Photo : Ibrahima Diallo, docteur en sociologie et ingénieur de recherche au Centre Émile Durkheim, Université de Bordeaux.

Du champagne au « coco de Paimpol », le gouvernement par intérim légifère à coups de décret dans le plus grand secret pour faire bosser 7 jours sur 7.

La règle générale qui régit le droit du travail est le Code du travail et non le Code rural. Mais le gouvernement Attal, jugeant le sujet de la plus haute importance pour les valeurs culturelles de la France – pinard et haricots – a publié le 10 juillet dernier un décret sur le temps de travail des saisonniers. Pas toutes et tous, mais déjà ceux qui travaillent dans le secteur agricole sur des productions classées AOP (appellation d’origine protégée) ou IGP (indication géographique protégée), donc les vendangeurs ou les productions qui se récoltent à la main.
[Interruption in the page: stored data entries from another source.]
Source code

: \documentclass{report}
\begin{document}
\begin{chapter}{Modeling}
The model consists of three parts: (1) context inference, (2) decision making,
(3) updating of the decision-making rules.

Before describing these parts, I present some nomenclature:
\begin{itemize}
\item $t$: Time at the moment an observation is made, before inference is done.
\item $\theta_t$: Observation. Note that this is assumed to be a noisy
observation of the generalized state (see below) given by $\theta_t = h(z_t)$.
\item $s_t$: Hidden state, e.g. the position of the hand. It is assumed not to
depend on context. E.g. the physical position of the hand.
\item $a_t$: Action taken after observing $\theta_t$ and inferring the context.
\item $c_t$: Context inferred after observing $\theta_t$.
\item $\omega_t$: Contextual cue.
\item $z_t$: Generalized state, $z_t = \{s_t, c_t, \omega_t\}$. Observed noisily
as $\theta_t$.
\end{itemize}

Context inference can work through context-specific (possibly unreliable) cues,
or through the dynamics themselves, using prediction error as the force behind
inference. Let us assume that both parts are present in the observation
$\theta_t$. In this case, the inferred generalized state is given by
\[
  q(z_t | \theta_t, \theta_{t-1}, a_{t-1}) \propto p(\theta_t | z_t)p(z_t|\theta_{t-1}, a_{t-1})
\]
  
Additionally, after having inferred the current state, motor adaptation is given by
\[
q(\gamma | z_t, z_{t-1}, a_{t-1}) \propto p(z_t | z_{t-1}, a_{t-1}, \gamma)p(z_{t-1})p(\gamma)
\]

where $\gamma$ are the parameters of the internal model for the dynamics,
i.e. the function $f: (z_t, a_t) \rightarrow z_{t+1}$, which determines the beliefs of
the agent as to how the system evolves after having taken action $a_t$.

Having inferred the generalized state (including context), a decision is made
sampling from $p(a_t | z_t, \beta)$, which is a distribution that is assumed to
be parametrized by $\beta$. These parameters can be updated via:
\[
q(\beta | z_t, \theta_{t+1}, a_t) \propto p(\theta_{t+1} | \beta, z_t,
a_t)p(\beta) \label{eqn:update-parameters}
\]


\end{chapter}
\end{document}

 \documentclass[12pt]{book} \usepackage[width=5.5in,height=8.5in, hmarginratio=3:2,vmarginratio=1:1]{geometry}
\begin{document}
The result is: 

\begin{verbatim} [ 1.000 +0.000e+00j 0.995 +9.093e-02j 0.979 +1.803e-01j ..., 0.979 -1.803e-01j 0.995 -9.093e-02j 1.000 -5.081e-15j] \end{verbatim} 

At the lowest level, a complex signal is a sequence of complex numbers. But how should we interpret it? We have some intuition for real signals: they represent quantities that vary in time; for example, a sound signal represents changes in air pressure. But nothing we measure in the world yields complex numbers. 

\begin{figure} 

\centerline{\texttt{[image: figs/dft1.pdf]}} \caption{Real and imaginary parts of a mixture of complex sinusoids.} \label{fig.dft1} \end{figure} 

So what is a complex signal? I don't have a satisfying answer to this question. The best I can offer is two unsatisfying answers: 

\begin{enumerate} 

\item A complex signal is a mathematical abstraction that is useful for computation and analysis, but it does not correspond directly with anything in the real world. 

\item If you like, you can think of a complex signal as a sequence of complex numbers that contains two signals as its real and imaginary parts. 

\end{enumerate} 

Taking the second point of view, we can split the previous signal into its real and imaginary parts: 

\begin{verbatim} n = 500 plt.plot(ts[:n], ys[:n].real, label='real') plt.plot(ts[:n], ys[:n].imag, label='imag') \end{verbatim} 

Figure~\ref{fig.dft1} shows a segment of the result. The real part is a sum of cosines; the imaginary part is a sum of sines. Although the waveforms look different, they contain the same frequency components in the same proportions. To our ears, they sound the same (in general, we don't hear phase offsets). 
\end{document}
Moins connu que le champagne, c’est aussi le cas du « coco de Paimpol », haricot sec bénéficiant d’un AOP. Les conditions de travail, et surtout de rémunération, des « plumeurs » (ainsi sont nommés les travailleurs qui ramassent le coco) font pourtant l’objet d’un suivi attentif et obstiné de syndicalistes locaux, notamment de la CGT, et de plusieurs bagarres. Elles font aussi couler beaucoup d’encre du côté des revues et journaux de la paysannerie bretonne, syndicat FDSEA en tête. En 2017, il avait fallu une âpre négociation pour obtenir ce qui n’est que le minimum du Code du travail : respect du SMIC horaire et repos hebdomadaire. Pas du goût du gouvernement « démissionnaire » qui a donc repris à son compte, sous forme de décret, deux propositions de loi émises par LR et… le RN, qui étaient restées dans les limbes.

Sur demande de Bernard Arnault ?

Le gouvernement vient d’ajouter deux choses à l’article R. 714-10 du code rural et de la pêche maritime (jusqu’où va-t-on pêcher des entorses au code du travail pour des haricots secs ?) :

  • « Sont considérées notamment comme des travaux dont l’exécution ne peut être différée au sens du V de l’article L. 714-1, les récoltes réalisées manuellement en application d’un cahier des charges lié à une appellation d’origine contrôlée ou une indication géographique protégée et imposées par arrêté conformément aux articles L. 641-7 et L. 641-11.
  • « Le repos hebdomadaire des salariés peut être suspendu une fois au plus sur une période de 30 jours. »

À notre connaissance, jusqu’à présent, ni les exploitants agricoles, ni leur syndicat, ni la Coopérative les Maraîchers d’Armor n’ont demandé à l’administration de suspendre le repos dominical de leurs salariés saisonniers. Bien plus que les producteurs d’haricots, ces sont les possesseurs des grandes marques de champagne qui, entre deux verres, ont inspiré nos gouvernants. Il faut dire qu’une dérogation au Code du travail sur les repos hebdomadaires existait déjà pour eux « en cas de circonstances exceptionnelles, notamment de travaux qui ne peuvent être différés ». Mais le motif restait trop vague à leurs yeux puisqu’en 2021 la société des champagnes Moët-Hennessy s’était vue condamnée à une amende de 17 000 € pour non-respect de la durée minimale de repos hebdomadaire de ses vendangeurs. À comparer à la fortune du patron de Moët Hennessy, Bernard Arnault, 180 milliards pour se tourner les pouces 7 jours sur 7 ; mais il a le bras long.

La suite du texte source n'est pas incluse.